» Exercise brief
Return each line of the records holding the string "classifier".

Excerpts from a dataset
-- Opening Marker --

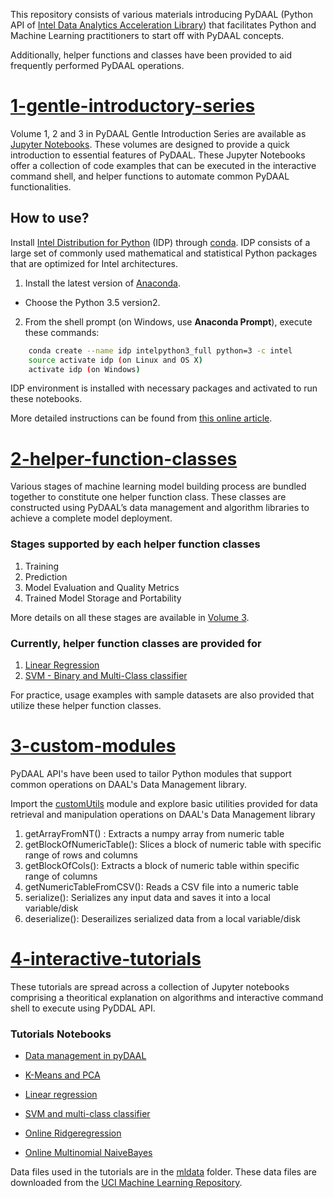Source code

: 
This repository consists of various materials introducing PyDAAL (Python API of [Intel Data Analytics Acceleration Library](https://software.intel.com/en-us/intel-daal)) that facilitates Python and Machine Learning practitioners to start off with PyDAAL concepts. 

Additionally, helper functions and classes have been provided to aid frequently performed PyDAAL operations.

# [1-gentle-introductory-series](./1-gentle-introductory-series)

Volume 1, 2 and 3 in PyDAAL Gentle Introduction Series are available as [Jupyter Notebooks](http://jupyter.org/). These volumes are designed to provide a quick introduction to essential features of PyDAAL.
These Jupyter Notebooks offer a collection of code examples that can be executed in the interactive command shell, and helper functions to automate common PyDAAL functionalities.

## How to use?

Install [Intel Distribution for Python](https://software.intel.com/en-us/intel-distribution-for-python) (IDP) through [conda](https://www.continuum.io/downloads). IDP consists of a large set of commonly used mathematical and statistical Python packages that are optimized for Intel architectures. 

1. Install the latest version of [Anaconda](https://www.continuum.io/downloads).    
- Choose the Python 3.5 version2. 

2. From the shell prompt (on Windows, use **Anaconda Prompt**), execute these  commands:

```bash    
    conda create --name idp intelpython3_full python=3 -c intel    
    source activate idp (on Linux and OS X)      
    activate idp (on Windows)    
```
IDP environment is installed with necessary packages and activated to run these notebooks.  
  
More detailed instructions can be found from [this online article](https://software.intel.com/en-us/articles/using-intel-distribution-for-python-with-anaconda).

# [2-helper-function-classes](./2-helper-function-classes)

Various stages of machine learning model building process are bundled together to constitute one helper function class. These classes are constructed using PyDAAL’s data management and algorithm libraries to achieve a complete model deployment. 

### Stages supported by each helper function classes
1. Training
2. Prediction
3. Model Evaluation and Quality Metrics
4. Trained Model Storage and Portability

More details on all these stages are available in [Volume 3](./1-gentle-introductory-series/volume-3-analytics-model-building-deployment.ipynb).

### Currently, helper function classes are provided for
1. [Linear Regression](./2-helper-function-classes/LinearRegression)
2. [SVM - Binary and Multi-Class classifier](./2-helper-function-classes/SVM)

For practice, usage examples with sample datasets are also provided that utilize these helper function classes.

# [3-custom-modules](./3-custom-modules)

PyDAAL API's have been used to tailor Python modules that support common operations on DAAL's Data Management library.

Import the [customUtils](./3-custom-modules/customUtils) module and explore basic utilities provided for data retrieval and manipulation operations on DAAL's Data Management library

1. getArrayFromNT() : Extracts a numpy array from numeric table
2. getBlockOfNumericTable(): Slices a block of numeric table with specific range of rows and columns
3. getBlockOfCols(): Extracts a block of numeric table within specific range of columns
4. getNumericTableFromCSV(): Reads a CSV file into a numeric table
5. serialize(): Serializes any input data and saves it into a local variable/disk
6. deserialize(): Deserailizes serialized data from a local variable/disk

# [4-interactive-tutorials](./4-interactive-tutorials)

These tutorials are spread across a collection of Jupyter notebooks comprising a theoritical explanation on algorithms and interactive command shell to execute using PyDDAL API.  

### Tutorials Notebooks

* [Data management in pyDAAL](./4-interactive-tutorials/NumericTables_example.ipynb)

* [K-Means and PCA](./4-interactive-tutorials/kmeans_example.ipynb)

* [Linear regression](./4-interactive-tutorials/LR_example.ipynb)

* [SVM and multi-class classifier](./4-interactive-tutorials/SVM_example.ipynb)

* [Online Ridgeregression](./4-interactive-tutorials/Regression_online_example.ipynb)

* [Online Multinomial NaiveBayes](./4-interactive-tutorials/NaiveBayes_online_example.ipynb)

Data files used in the tutorials are in the [mldata](4-interactive-tutorials/) folder. 
These data files are downloaded from the [UCI Machine Learning Repository](https://archive.ics.uci.edu/ml/datasets).



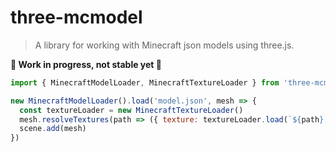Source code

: # three-mcmodel

> A library for working with Minecraft json models using three.js.

**🚧 Work in progress, not stable yet 🚧**

```js
import { MinecraftModelLoader, MinecraftTextureLoader } from 'three-mcmodel'

new MinecraftModelLoader().load('model.json', mesh => {
  const textureLoader = new MinecraftTextureLoader()
  mesh.resolveTextures(path => ({ texture: textureLoader.load(`${path}.png`)/*, mcmeta: { animation: {...} }*/ }))
  scene.add(mesh)
})
```
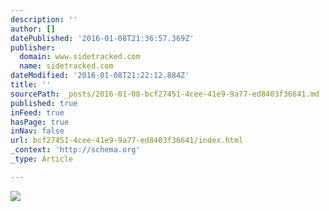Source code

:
 ```yaml
---
description: ''
author: []
datePublished: '2016-01-08T21:36:57.369Z'
publisher:
  domain: www.sidetracked.com
  name: sidetracked.com
dateModified: '2016-01-08T21:22:12.884Z'
title: ''
sourcePath: _posts/2016-01-08-bcf27451-4cee-41e9-9a77-ed8403f36641.md
published: true
inFeed: true
hasPage: true
inNav: false
url: bcf27451-4cee-41e9-9a77-ed8403f36641/index.html
_context: 'http://schema.org'
_type: Article

---
```

![](http://www.sidetracked.com/wp-content/uploads/2015/11/CF018081.jpg)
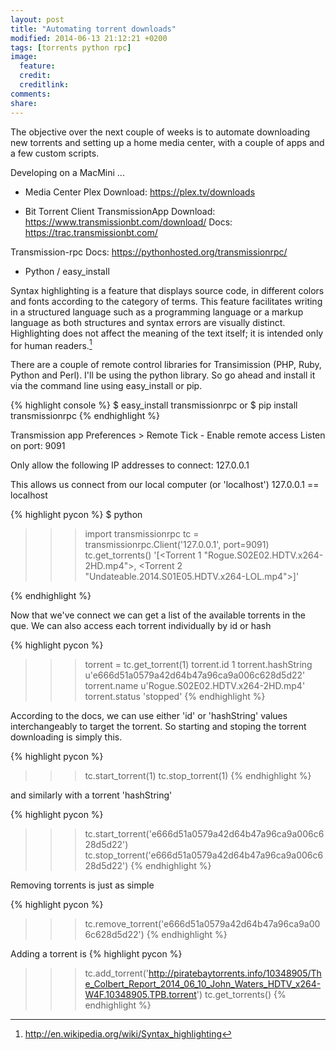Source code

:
 ```yaml
---
layout: post
title: "Automating torrent downloads"
modified: 2014-06-13 21:12:21 +0200
tags: [torrents python rpc]
image:
  feature: 
  credit: 
  creditlink: 
comments: 
share: 
---
```



The objective over the next couple of weeks is to automate downloading new torrents and setting up a home media center, with a couple of apps and a few custom scripts.  

Developing on a MacMini ...

* Media Center
Plex
Download: https://plex.tv/downloads

* Bit Torrent Client
TransmissionApp
Download: https://www.transmissionbt.com/download/
Docs: https://trac.transmissionbt.com/

Transmission-rpc
Docs: https://pythonhosted.org/transmissionrpc/

* Python / easy_install



Syntax highlighting is a feature that displays source code, in different colors and fonts according to the category of terms. This feature facilitates writing in a structured language such as a programming language or a markup language as both structures and syntax errors are visually distinct. Highlighting does not affect the meaning of the text itself; it is intended only for human readers.[^1]

[^1]: <http://en.wikipedia.org/wiki/Syntax_highlighting>



There are a couple of remote control libraries for Transimission (PHP, Ruby, Python and Perl). 
I'll be using the python library. So go ahead and install it via the command line using easy_install or pip.

{% highlight console %}
$ easy_install transmissionrpc
or
$ pip install transmissionrpc
{% endhighlight %}


Transmission app
Preferences > Remote
Tick - Enable remote access
Listen on port: 9091

Only allow the following IP addresses to connect:
127.0.0.1


This allows us connect from our local computer (or 'localhost')
127.0.0.1 == localhost

{% highlight pycon %}
$ python
>>> import transmissionrpc
>>> tc = transmissionrpc.Client('127.0.0.1', port=9091)
>>> tc.get_torrents()
'[<Torrent 1 "Rogue.S02E02.HDTV.x264-2HD.mp4">, <Torrent 2 "Undateable.2014.S01E05.HDTV.x264-LOL.mp4">]'

{% endhighlight %}

Now that we've connect we can get a list of the available torrents in the que.  We can also access each torrent individually by id or hash

{% highlight pycon %}
>>> torrent = tc.get_torrent(1)
>>> torrent.id
1
>>> torrent.hashString
u'e666d51a0579a42d64b47a96ca9a006c628d5d22'
>>> torrent.name
u'Rogue.S02E02.HDTV.x264-2HD.mp4'
>>> torrent.status
'stopped'
{% endhighlight %}


According to the docs, we can use either 'id' or 'hashString' values interchangeably to target the torrent.
So starting and stoping the torrent downloading is simply this.

{% highlight pycon %}
>>> tc.start_torrent(1)
>>> tc.stop_torrent(1)
{% endhighlight %}

and similarly with a torrent 'hashString'

{% highlight pycon %}
>>> tc.start_torrent('e666d51a0579a42d64b47a96ca9a006c628d5d22')
>>> tc.stop_torrent('e666d51a0579a42d64b47a96ca9a006c628d5d22')
{% endhighlight %}

Removing torrents is just as simple

{% highlight pycon %}
>>> tc.remove_torrent('e666d51a0579a42d64b47a96ca9a006c628d5d22')
{% endhighlight %}


Adding a torrent is 
{% highlight pycon %}
>>> tc.add_torrent('http://piratebaytorrents.info/10348905/The_Colbert_Report_2014_06_10_John_Waters_HDTV_x264-W4F.10348905.TPB.torrent')
>>> tc.get_torrents()
{% endhighlight %}











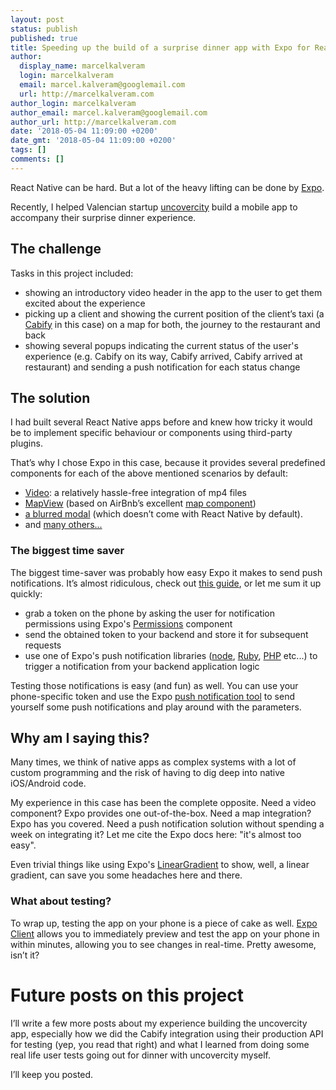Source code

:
 ```yaml
---
layout: post
status: publish
published: true
title: Speeding up the build of a surprise dinner app with Expo for React Native
author:
  display_name: marcelkalveram
  login: marcelkalveram
  email: marcel.kalveram@googlemail.com
  url: http://marcelkalveram.com
author_login: marcelkalveram
author_email: marcel.kalveram@googlemail.com
author_url: http://marcelkalveram.com
date: '2018-05-04 11:09:00 +0200'
date_gmt: '2018-05-04 11:09:00 +0200'
tags: []
comments: []
---
```


React Native can be hard. But a lot of the heavy lifting can be done by <a href="https://expo.io/" target="_blank">Expo</a>.

Recently, I helped Valencian startup <a href="https://uncovercity.com/" target="_blank">uncovercity</a> build a mobile app to accompany their surprise dinner experience. 

## The challenge

Tasks in this project included:

- showing an introductory video header in the app to the user to get them excited about the experience
- picking up a client and showing the current position of the client’s taxi (a <a href="https://www.cabify.com/" target="_blank">Cabify</a> in this case) on a map for both, the journey to the restaurant and back
- showing several popups indicating the current status of the user's experience (e.g. Cabify on its way, Cabify arrived, Cabify arrived at restaurant) and sending a push notification for each status change

## The solution

I had built several React Native apps before and knew how tricky it would be to implement specific behaviour or components using third-party plugins. 

That’s why I chose Expo in this case, because it provides several predefined components for each of the above mentioned scenarios by default: 

- <a href="https://docs.expo.io/versions/v27.0.0/sdk/video" target="_blank">Video</a>: a relatively hassle-free integration of mp4 files
- <a href="https://docs.expo.io/versions/v27.0.0/sdk/map-view" target="_blank">MapView</a> (based on AirBnb’s excellent <a href="https://github.com/react-community/react-native-maps" target="_blank">map component</a>)
- <a href="https://docs.expo.io/versions/v27.0.0/sdk/blur-view" target="_blank">a blurred modal</a> (which doesn’t come with React Native by default).
- and <a href="https://docs.expo.io/versions/latest/" target="_blank">many others...</a>

### The biggest time saver

The biggest time-saver was probably how easy Expo it makes to send push notifications. It’s almost ridiculous, check out <a href="https://docs.expo.io/versions/v27.0.0/guides/push-notifications" target="_blank">this guide</a>, or let me sum it up quickly: 
- grab a token on the phone by asking the user for notification permissions using Expo's <a href="https://docs.expo.io/versions/v27.0.0/sdk/permissions" target="_blank">Permissions</a> component
- send the obtained token to your backend and store it for subsequent requests
- use one of Expo's push notification libraries (<a href="https://github.com/exponent/exponent-server-sdk-node" target="_blank">node</a>, <a href="https://github.com/exponent/exponent-server-sdk-ruby" target="_blank">Ruby</a>, <a href="https://github.com/Alymosul/exponent-server-sdk-php" target="_blank">PHP</a> etc...) to trigger a notification from your backend application logic

Testing those notifications is easy (and fun) as well. You can use your phone-specific token and use the Expo <a href="https://expo.io/dashboard/notifications" target="_blank">push notification tool</a> to send yourself some push notifications and play around with the parameters.

## Why am I saying this?
Many times, we think of native apps as complex systems with a lot of custom programming and the risk of having to dig deep into native iOS/Android code.

My experience in this case has been the complete opposite. Need a video component? Expo provides one out-of-the-box. Need a map integration? Expo has you covered. Need a push notification solution without spending a week on integrating it? Let me cite the Expo docs here: "it's almost too easy".

Even trivial things like using Expo's <a href="https://docs.expo.io/versions/latest/sdk/linear-gradient" target="_blank">LinearGradient</a> to show, well, a linear gradient, can save you some headaches here and there.

### What about testing?

To wrap up, testing the app on your phone is a piece of cake as well. <a href="https://itunes.apple.com/us/app/expo-client/id982107779?mt=8" target="_blank">Expo Client</a> allows you to immediately preview and test the app on your phone in within minutes, allowing you to see changes in real-time. Pretty awesome, isn’t it?

# Future posts on this project

I’ll write a few more posts about my experience building the uncovercity app, especially how we did the Cabify integration using their production API for testing (yep, you read that right) and what I learned from doing some real life user tests going out for dinner with uncovercity myself.

I’ll keep you posted.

-- Closing Marker --

» Output for this exercise
2. [SVM - Binary and Multi-Class classifier](./2-helper-function-classes/SVM)
* [SVM and multi-class classifier](./4-interactive-tutorials/SVM_example.ipynb)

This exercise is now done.